Work to be completed: Your reply should hold only the lines from the records below where "such" occurs.

Source texts of formatted documents:
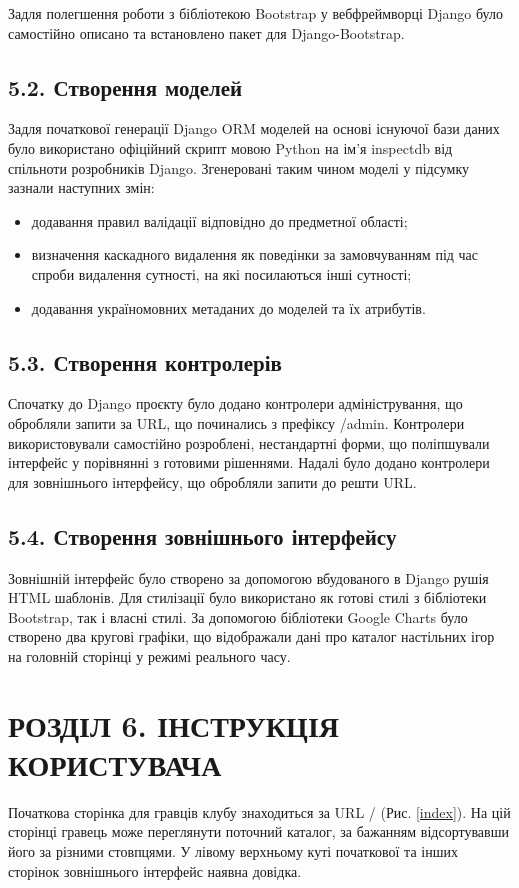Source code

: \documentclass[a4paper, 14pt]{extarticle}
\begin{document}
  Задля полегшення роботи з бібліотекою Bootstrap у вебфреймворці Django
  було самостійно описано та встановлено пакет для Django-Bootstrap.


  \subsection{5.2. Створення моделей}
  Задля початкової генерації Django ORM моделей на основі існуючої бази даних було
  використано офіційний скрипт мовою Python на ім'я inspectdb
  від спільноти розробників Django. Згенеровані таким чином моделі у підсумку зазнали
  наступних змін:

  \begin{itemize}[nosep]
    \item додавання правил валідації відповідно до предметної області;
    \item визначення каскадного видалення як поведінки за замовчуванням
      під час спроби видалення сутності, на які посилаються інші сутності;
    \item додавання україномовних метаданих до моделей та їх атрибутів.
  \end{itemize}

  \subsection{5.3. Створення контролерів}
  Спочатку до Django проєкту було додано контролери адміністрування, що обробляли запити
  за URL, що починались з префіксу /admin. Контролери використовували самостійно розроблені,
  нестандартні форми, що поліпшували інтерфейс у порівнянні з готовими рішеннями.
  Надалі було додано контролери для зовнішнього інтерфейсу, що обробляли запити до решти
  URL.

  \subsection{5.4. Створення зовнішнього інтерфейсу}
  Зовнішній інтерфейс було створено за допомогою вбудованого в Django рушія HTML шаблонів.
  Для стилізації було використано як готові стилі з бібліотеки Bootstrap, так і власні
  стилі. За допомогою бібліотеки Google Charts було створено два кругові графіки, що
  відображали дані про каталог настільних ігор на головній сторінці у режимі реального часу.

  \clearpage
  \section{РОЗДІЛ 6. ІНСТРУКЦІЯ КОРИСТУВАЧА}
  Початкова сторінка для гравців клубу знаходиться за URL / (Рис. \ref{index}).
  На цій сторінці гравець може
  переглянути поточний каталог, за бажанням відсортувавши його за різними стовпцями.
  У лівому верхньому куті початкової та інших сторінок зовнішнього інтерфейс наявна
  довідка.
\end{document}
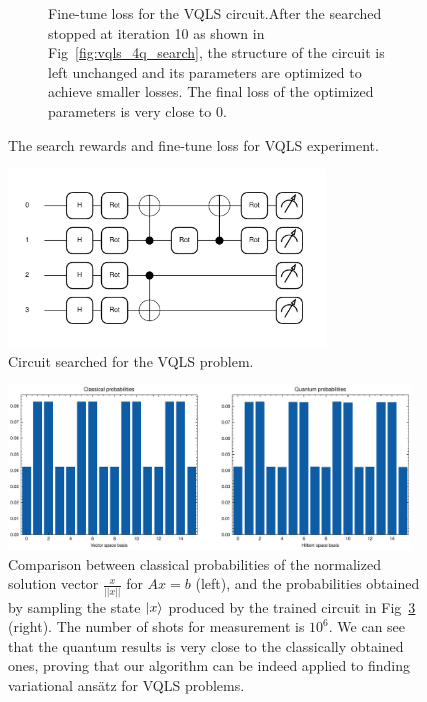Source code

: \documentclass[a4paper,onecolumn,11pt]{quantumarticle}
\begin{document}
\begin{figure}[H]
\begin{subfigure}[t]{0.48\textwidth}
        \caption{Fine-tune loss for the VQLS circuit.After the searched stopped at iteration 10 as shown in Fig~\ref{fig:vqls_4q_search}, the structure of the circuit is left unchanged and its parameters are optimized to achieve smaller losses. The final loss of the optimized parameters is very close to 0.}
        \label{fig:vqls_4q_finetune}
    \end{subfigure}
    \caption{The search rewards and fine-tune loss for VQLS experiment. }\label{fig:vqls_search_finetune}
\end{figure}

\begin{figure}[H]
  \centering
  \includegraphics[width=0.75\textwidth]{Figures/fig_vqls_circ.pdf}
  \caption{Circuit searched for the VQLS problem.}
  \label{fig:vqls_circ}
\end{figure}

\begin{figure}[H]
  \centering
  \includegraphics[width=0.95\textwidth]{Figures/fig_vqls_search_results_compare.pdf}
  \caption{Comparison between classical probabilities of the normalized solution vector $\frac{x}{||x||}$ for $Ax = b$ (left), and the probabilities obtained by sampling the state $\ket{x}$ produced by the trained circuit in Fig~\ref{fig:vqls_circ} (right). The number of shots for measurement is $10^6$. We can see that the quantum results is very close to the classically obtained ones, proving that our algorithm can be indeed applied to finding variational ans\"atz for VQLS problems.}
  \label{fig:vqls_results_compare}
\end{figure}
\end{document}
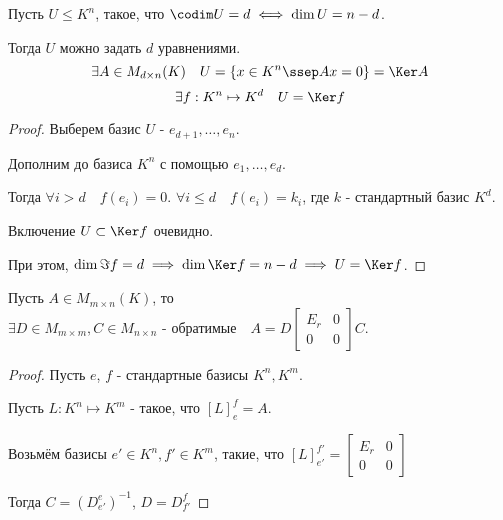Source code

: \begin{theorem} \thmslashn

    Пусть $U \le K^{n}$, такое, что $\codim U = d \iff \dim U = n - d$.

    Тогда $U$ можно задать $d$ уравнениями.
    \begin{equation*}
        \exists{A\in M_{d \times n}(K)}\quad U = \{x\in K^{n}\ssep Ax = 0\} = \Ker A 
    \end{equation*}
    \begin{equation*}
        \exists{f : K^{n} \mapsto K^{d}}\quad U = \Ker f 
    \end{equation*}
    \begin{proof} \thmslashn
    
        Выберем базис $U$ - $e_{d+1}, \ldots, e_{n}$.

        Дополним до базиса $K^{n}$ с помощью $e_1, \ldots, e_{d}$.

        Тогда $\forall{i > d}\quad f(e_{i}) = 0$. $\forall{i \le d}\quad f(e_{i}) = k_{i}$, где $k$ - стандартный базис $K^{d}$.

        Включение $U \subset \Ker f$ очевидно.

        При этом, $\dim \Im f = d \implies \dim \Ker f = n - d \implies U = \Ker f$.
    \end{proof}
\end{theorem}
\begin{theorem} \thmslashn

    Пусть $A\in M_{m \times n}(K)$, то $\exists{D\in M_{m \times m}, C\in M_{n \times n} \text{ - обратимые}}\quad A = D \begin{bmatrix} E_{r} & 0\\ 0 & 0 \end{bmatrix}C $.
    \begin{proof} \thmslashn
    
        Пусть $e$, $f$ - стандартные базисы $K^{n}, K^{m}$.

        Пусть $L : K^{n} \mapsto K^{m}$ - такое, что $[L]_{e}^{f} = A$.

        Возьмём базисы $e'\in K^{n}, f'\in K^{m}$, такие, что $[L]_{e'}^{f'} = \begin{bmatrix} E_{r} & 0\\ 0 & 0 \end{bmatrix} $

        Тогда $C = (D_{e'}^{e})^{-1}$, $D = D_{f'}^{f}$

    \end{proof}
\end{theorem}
--
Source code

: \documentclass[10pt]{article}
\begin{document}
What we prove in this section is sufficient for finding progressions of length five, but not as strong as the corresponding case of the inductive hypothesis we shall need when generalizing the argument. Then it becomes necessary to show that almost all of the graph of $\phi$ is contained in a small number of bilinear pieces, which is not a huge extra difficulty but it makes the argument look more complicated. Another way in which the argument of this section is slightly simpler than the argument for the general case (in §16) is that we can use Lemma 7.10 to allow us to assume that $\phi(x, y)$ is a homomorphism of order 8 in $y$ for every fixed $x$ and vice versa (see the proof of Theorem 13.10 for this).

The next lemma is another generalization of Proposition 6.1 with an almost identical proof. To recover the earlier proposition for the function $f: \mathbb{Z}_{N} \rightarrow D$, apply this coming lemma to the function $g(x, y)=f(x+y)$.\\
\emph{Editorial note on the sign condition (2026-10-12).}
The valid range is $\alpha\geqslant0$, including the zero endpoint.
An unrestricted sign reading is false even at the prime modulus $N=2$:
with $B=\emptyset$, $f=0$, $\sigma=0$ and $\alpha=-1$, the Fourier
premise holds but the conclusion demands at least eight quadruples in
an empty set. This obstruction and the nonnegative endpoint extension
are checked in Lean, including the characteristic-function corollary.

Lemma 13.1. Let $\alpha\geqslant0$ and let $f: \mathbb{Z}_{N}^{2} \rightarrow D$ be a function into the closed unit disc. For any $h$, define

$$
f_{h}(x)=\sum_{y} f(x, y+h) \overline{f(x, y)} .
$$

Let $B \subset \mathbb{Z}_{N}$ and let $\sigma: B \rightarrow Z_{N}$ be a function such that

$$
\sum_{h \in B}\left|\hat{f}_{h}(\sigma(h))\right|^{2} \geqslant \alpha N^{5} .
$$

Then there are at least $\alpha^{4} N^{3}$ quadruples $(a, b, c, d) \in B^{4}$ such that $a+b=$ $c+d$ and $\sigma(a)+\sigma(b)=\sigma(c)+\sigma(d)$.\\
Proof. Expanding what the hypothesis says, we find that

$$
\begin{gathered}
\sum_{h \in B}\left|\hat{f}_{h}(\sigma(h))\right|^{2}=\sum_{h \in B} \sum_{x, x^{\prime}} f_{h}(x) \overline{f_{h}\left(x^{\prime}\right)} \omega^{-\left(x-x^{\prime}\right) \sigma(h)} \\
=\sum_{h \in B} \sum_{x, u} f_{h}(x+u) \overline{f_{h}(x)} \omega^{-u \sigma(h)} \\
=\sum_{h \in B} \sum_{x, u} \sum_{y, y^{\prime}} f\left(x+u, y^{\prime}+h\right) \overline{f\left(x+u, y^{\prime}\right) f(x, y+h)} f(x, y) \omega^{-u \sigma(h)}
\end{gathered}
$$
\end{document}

Your solution:
Let $B \subset \mathbb{Z}_{N}$ and let $\sigma: B \rightarrow Z_{N}$ be a function such that
Then there are at least $\alpha^{4} N^{3}$ quadruples $(a, b, c, d) \in B^{4}$ such that $a+b=$ $c+d$ and $\sigma(a)+\sigma(b)=\sigma(c)+\sigma(d)$.\\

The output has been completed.